San Cataldo, i residenti vogliono più attenzione: "Manca presidio della salute"

Dopo le proteste e la chiusura di una sala slot, i residenti chiedono risposte: "Vorremmo recuperare aree vuote e riqualificare alcuni edifici abbandonati. Chiediamo servizi per i cittadini"

"La nostra è una penisola sul mare, ci sono spazi verdi abbandonati che vorremmo coltivare e gestire noi stessi. Ci piacerebbe occupare le aree abbandonate in maniera propositiva, affinché si spengano quelle scintille di degrado e di devianza che ogni tanto vi sono dalle nostre parti".

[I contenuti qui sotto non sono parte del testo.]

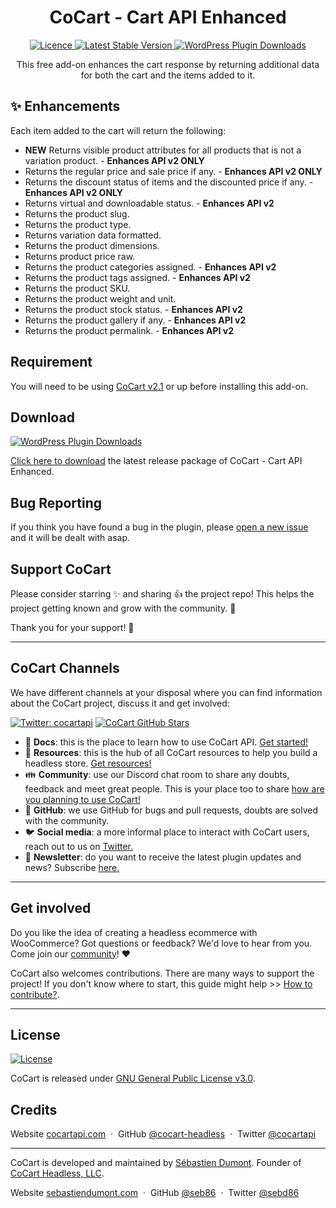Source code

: <h1 align="center">CoCart - Cart API Enhanced</h1>

<p align="center">
	<a href="https://github.com/cocart-headless/cocart-get-cart-enhanced/blob/master/LICENSE.md" target="_blank">
		<img src="https://img.shields.io/badge/license-GPL--3.0%2B-red.svg" alt="Licence">
	</a>
	<a href="https://wordpress.org/plugins/cocart-get-cart-enhanced/">
		<img src="https://poser.pugx.org/cocart-headless/cocart-get-cart-enhanced/v/stable" alt="Latest Stable Version">
	</a>
	<a href="https://wordpress.org/plugins/cocart-get-cart-enhanced/">
		<img src="https://img.shields.io/wordpress/plugin/dt/cocart-get-cart-enhanced.svg" alt="WordPress Plugin Downloads">
	</a>
</p>

<p align="center">This free add-on enhances the cart response by returning additional data for both the cart and the items added to it.</p>

## ✨ Enhancements

Each item added to the cart will return the following:

 * **NEW** Returns visible product attributes for all products that is not a variation product. - **Enhances API v2 ONLY**
 * Returns the regular price and sale price if any. - **Enhances API v2 ONLY**
 * Returns the discount status of items and the discounted price if any. - **Enhances API v2 ONLY**
 * Returns virtual and downloadable status. - **Enhances API v2**
 * Returns the product slug.
 * Returns the product type.
 * Returns variation data formatted.
 * Returns the product dimensions.
 * Returns product price raw.
 * Returns the product categories assigned. - **Enhances API v2**
 * Returns the product tags assigned. - **Enhances API v2**
 * Returns the product SKU.
 * Returns the product weight and unit.
 * Returns the product stock status. - **Enhances API v2**
 * Returns the product gallery if any. - **Enhances API v2**
 * Returns the product permalink. - **Enhances API v2**

## Requirement

You will need to be using [CoCart v2.1](https://wordpress.org/plugins/cart-rest-api-for-woocommerce/) or up before installing this add-on.

## Download

[![WordPress Plugin Downloads](https://img.shields.io/wordpress/plugin/dt/cocart-get-cart-enhanced.svg)](https://wordpress.org/plugins/cocart-get-cart-enhanced/)

[Click here to download](https://downloads.wordpress.org/plugin/cocart-get-cart-enhanced.zip) the latest release package of CoCart - Cart API Enhanced.

## Bug Reporting

If you think you have found a bug in the plugin, please [open a new issue](https://github.com/cocart-headless/cocart-get-cart-enhanced/issues/new/choose) and it will be dealt with asap.

## Support CoCart

Please consider starring ✨ and sharing 👍 the project repo! This helps the project getting known and grow with the community. 🙏

Thank you for your support! 🙌

---

## CoCart Channels

We have different channels at your disposal where you can find information about the CoCart project, discuss it and get involved:

[![Twitter: cocartapi](https://img.shields.io/twitter/follow/cocartapi?style=social)](https://twitter.com/cocartapi) [![CoCart GitHub Stars](https://img.shields.io/github/stars/cocart-headless/cocart-get-cart-enhanced?style=social)](https://github.com/cocart-headless/cocart-get-cart-enhanced)

<ul>
  <li>📖 <strong>Docs</strong>: this is the place to learn how to use CoCart API. <a href="https://docs.cocart.xyz/#getting-started">Get started!</a></li>
  <li>🧰 <strong>Resources</strong>: this is the hub of all CoCart resources to help you build a headless store. <a href="https://cocart.dev/?utm_medium=gh&utm_source=github&utm_campaign=readme&utm_content=cocart">Get resources!</a></li>
  <li>👪 <strong>Community</strong>: use our Discord chat room to share any doubts, feedback and meet great people. This is your place too to share <a href="https://cocartapi.com/community/?utm_medium=gh&utm_source=github&utm_campaign=readme&utm_content=cocart">how are you planning to use CoCart!</a></li>
  <li>🐞 <strong>GitHub</strong>: we use GitHub for bugs and pull requests, doubts are solved with the community.</li>
  <li>🐦 <strong>Social media</strong>: a more informal place to interact with CoCart users, reach out to us on <a href="https://twitter.com/cocartapi">Twitter.</a></li>
  <li>💌 <strong>Newsletter</strong>: do you want to receive the latest plugin updates and news? Subscribe <a href="https://twitter.com/cocartapi">here.</a></li>
</ul>

---

## Get involved

Do you like the idea of creating a headless ecommerce with WooCommerce? Got questions or feedback? We'd love to hear from you. Come join our [community](https://cocartapi.com/community/)! ❤️

CoCart also welcomes contributions. There are many ways to support the project! If you don't know where to start, this guide might help >> [How to contribute?](https://github.com/co-cart/co-cart/blob/trunk/.github/CONTRIBUTING.md).

---

## License

[![License](https://img.shields.io/badge/license-GPL--3.0%2B-red.svg)](https://github.com/cocart-headless/cocart-get-cart-enhanced/blob/master/LICENSE.md)

CoCart is released under [GNU General Public License v3.0](http://www.gnu.org/licenses/gpl-3.0.html).

## Credits

Website [cocartapi.com](https://cocartapi.com) &nbsp;&middot;&nbsp;
GitHub [@cocart-headless](https://github.com/cocart-headless) &nbsp;&middot;&nbsp;
Twitter [@cocartapi](https://twitter.com/cocartapi)

---

CoCart is developed and maintained by [Sébastien Dumont](https://github.com/seb86).
Founder of [CoCart Headless, LLC](https://github.com/cocart-headless).

Website [sebastiendumont.com](https://sebastiendumont.com) &nbsp;&middot;&nbsp;
GitHub [@seb86](https://github.com/seb86) &nbsp;&middot;&nbsp;
Twitter [@sebd86](https://twitter.com/sebd86)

Le parole di Terry Marinuzzi, abitante di San Cataldo e attivista della locale Associazione Residenti, descrivono bene la situazione attuale del proprio quartiere: duemila abitanti all'ombra del grande faro, piccolo mosaico di case e palazzi, circondato dalla fiera e da una passerella di pizzerie e ristoranti storici: un luogo troppo spesso abbandonato, da tempo non riqualificato.

I cittadini comunque si impegnano per dare un ruolo diverso alla zona, collocata in un punto affascinante e dalle grandi potenzialità turistiche. Pochi giorni fa, una sala slot della zona, allestita vicino a una scuola e mai completamente decollata, ha deciso di chiudere per aprire in un altro quartiere. Intensa era stata la mobilitazione delle famiglie e alla fine della scorsa settimana il locale è stato praticamente svuotato: "Non sappiamo adesso cosa avverrà - afferma Marinuzzi - ma ci piacerebbe che venisse utilizzato per dare dei servizi alla gente del quartiere".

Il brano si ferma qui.